• BRIEF
Give only the number of lines in the listing below where the string "annihilated" occurs.

• DATA UNDER STUDY
┄┄┄┄┄┄┄┄┄┄

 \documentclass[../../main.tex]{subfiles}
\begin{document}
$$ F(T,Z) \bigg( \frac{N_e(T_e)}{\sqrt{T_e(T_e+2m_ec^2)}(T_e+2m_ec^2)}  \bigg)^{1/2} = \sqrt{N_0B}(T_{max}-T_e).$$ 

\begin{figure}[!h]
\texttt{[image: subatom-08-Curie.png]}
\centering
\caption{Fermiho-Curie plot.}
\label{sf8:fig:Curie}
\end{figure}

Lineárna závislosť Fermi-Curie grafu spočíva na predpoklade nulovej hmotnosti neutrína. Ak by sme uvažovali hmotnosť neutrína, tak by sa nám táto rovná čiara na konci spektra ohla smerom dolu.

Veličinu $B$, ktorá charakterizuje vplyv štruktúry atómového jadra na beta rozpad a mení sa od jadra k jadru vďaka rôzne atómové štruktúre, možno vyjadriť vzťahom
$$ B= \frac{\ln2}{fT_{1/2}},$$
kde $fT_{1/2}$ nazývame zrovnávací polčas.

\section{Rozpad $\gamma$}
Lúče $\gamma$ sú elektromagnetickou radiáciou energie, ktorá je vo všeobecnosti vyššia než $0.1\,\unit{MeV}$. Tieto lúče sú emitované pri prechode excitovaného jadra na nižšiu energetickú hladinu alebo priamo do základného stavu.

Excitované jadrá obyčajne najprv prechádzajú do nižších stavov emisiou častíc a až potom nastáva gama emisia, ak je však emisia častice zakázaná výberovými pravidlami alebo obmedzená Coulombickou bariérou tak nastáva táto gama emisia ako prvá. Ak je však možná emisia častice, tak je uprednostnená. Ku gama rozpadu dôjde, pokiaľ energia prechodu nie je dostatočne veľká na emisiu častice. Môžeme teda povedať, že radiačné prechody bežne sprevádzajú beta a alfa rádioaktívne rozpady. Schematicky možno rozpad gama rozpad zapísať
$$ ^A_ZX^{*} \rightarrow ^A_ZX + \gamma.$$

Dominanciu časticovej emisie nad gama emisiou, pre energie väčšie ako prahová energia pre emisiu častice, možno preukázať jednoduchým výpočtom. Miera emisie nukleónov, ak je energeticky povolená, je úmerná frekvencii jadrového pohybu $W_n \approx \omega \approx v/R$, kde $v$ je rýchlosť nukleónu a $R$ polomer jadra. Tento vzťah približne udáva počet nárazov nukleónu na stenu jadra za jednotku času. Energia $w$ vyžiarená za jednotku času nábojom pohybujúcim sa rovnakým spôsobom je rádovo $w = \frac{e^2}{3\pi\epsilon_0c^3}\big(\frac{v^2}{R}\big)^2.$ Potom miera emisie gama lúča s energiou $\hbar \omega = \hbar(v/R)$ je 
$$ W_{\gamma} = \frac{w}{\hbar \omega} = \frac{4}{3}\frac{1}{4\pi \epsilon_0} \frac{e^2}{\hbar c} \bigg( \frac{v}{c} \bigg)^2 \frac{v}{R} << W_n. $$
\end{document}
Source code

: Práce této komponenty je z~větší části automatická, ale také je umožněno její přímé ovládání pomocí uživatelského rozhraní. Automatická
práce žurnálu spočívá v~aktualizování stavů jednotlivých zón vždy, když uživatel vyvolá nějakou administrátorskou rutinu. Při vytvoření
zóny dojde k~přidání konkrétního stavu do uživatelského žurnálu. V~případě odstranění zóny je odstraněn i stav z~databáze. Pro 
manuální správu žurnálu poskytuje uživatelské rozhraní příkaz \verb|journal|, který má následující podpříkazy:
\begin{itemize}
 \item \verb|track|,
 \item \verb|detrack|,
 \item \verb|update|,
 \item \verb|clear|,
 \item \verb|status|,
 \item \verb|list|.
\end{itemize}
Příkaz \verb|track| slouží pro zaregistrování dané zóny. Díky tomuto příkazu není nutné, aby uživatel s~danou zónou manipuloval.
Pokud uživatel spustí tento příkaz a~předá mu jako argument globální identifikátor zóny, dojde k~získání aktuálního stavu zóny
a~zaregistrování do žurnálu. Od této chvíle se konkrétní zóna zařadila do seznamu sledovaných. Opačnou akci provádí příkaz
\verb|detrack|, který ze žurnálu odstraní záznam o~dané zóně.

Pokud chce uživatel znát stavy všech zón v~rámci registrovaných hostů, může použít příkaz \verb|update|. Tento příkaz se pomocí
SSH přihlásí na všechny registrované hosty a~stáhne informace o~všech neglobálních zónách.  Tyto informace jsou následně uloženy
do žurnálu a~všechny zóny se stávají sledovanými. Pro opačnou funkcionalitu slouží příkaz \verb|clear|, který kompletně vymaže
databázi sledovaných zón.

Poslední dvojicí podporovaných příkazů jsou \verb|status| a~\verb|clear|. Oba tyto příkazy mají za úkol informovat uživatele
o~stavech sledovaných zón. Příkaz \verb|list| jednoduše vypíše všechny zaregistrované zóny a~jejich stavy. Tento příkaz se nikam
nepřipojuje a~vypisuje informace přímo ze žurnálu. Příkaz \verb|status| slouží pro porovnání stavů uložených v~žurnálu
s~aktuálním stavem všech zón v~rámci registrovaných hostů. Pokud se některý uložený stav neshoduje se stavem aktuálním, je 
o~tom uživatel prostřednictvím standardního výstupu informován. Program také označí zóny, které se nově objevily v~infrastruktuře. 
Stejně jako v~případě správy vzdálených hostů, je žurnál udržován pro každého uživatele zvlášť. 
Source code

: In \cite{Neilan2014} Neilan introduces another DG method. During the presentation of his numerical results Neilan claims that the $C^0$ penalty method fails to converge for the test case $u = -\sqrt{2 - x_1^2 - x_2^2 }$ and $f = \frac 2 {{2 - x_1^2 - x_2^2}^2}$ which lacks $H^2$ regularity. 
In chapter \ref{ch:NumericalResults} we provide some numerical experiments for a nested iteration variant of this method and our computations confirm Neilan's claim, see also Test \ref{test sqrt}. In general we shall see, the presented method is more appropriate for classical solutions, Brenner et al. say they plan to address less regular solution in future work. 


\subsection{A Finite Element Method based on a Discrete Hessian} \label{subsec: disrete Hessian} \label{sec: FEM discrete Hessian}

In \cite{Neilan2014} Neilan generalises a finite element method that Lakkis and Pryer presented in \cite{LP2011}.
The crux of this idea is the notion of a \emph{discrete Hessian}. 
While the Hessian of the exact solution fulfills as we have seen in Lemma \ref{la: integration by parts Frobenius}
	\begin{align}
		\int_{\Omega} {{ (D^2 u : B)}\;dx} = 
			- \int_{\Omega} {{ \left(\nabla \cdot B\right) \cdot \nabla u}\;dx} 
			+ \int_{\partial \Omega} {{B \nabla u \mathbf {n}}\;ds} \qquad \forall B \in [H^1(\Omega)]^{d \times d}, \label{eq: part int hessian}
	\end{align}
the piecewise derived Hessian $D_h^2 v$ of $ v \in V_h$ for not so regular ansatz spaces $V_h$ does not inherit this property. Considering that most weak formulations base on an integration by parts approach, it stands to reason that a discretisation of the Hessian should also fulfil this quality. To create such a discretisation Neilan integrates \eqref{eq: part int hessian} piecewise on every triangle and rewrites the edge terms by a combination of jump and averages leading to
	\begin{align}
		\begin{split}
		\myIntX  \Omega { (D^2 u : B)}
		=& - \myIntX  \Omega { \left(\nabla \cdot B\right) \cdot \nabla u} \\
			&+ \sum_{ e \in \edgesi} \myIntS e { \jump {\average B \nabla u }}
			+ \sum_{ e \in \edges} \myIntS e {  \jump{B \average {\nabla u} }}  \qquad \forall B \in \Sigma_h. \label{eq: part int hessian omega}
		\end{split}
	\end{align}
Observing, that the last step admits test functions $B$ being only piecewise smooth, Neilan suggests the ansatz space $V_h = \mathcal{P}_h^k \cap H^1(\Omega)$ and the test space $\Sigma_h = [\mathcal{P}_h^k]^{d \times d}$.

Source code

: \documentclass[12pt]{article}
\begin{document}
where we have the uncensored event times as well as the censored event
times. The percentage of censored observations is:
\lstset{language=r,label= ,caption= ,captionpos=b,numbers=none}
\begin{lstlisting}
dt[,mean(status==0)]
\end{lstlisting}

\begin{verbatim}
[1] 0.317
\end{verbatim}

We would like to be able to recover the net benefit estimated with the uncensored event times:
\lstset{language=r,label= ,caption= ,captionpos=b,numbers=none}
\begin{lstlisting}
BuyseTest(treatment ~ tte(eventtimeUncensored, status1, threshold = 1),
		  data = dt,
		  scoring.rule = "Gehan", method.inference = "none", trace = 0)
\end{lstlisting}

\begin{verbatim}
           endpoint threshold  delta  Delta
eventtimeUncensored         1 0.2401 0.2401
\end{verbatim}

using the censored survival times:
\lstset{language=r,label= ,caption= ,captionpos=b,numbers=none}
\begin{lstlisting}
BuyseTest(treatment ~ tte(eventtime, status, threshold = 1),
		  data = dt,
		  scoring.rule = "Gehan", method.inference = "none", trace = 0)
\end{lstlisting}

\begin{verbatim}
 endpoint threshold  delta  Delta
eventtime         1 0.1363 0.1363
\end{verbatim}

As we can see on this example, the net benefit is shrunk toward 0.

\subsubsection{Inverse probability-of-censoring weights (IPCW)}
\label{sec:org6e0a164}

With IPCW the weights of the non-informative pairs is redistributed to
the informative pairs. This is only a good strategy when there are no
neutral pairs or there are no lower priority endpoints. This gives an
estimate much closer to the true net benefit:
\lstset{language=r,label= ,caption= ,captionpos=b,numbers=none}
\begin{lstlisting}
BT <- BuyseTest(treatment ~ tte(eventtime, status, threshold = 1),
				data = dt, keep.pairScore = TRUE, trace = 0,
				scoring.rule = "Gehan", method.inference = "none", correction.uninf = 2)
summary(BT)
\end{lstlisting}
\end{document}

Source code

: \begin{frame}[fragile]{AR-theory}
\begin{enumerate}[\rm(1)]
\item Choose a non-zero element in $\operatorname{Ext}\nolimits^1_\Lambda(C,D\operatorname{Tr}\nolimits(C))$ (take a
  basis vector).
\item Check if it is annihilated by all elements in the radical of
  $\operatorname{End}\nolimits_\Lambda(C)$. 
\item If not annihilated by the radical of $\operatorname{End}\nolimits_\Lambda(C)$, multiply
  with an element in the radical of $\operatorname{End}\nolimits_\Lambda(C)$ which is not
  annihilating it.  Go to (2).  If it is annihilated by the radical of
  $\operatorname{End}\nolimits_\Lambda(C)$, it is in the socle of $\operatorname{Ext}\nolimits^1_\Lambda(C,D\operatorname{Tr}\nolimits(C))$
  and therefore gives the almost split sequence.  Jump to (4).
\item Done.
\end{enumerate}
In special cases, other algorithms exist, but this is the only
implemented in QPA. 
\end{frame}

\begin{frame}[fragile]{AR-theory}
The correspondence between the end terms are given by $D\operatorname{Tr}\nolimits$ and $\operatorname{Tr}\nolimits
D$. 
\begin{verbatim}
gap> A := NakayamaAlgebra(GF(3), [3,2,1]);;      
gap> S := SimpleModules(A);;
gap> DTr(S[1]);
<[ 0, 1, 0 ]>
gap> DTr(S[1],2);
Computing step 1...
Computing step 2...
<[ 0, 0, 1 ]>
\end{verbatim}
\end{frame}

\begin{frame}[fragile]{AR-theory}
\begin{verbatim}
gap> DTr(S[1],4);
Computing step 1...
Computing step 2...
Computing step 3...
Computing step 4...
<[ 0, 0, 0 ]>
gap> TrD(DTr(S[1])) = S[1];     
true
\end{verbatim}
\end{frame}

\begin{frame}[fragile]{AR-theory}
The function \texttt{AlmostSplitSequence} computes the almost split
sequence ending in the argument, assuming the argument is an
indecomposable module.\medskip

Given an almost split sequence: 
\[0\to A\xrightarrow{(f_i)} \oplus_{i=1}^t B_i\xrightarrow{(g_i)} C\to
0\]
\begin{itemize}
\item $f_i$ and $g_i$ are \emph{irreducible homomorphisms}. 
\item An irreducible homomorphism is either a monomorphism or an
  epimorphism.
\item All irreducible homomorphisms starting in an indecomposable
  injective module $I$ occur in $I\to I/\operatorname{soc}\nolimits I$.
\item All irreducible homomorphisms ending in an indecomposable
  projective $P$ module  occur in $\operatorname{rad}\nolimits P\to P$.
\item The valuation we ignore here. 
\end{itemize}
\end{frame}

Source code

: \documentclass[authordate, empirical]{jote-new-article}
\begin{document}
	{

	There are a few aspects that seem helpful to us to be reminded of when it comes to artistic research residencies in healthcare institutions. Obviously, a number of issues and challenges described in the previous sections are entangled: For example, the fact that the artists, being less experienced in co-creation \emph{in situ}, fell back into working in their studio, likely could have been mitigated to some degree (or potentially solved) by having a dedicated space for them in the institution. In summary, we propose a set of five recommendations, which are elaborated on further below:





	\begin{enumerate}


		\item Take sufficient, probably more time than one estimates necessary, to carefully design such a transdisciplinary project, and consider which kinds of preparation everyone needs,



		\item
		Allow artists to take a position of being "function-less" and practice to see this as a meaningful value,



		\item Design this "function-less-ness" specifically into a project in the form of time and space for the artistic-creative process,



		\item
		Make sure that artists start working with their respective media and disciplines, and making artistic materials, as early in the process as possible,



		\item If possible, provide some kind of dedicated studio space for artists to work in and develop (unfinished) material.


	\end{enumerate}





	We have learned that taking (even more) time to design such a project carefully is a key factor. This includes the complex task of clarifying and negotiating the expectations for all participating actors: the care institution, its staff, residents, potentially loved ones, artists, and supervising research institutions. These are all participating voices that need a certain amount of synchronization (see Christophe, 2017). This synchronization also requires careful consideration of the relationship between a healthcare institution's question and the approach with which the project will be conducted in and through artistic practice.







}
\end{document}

┄┄┄┄┄┄┄┄┄┄

• ANSWER BELOW
3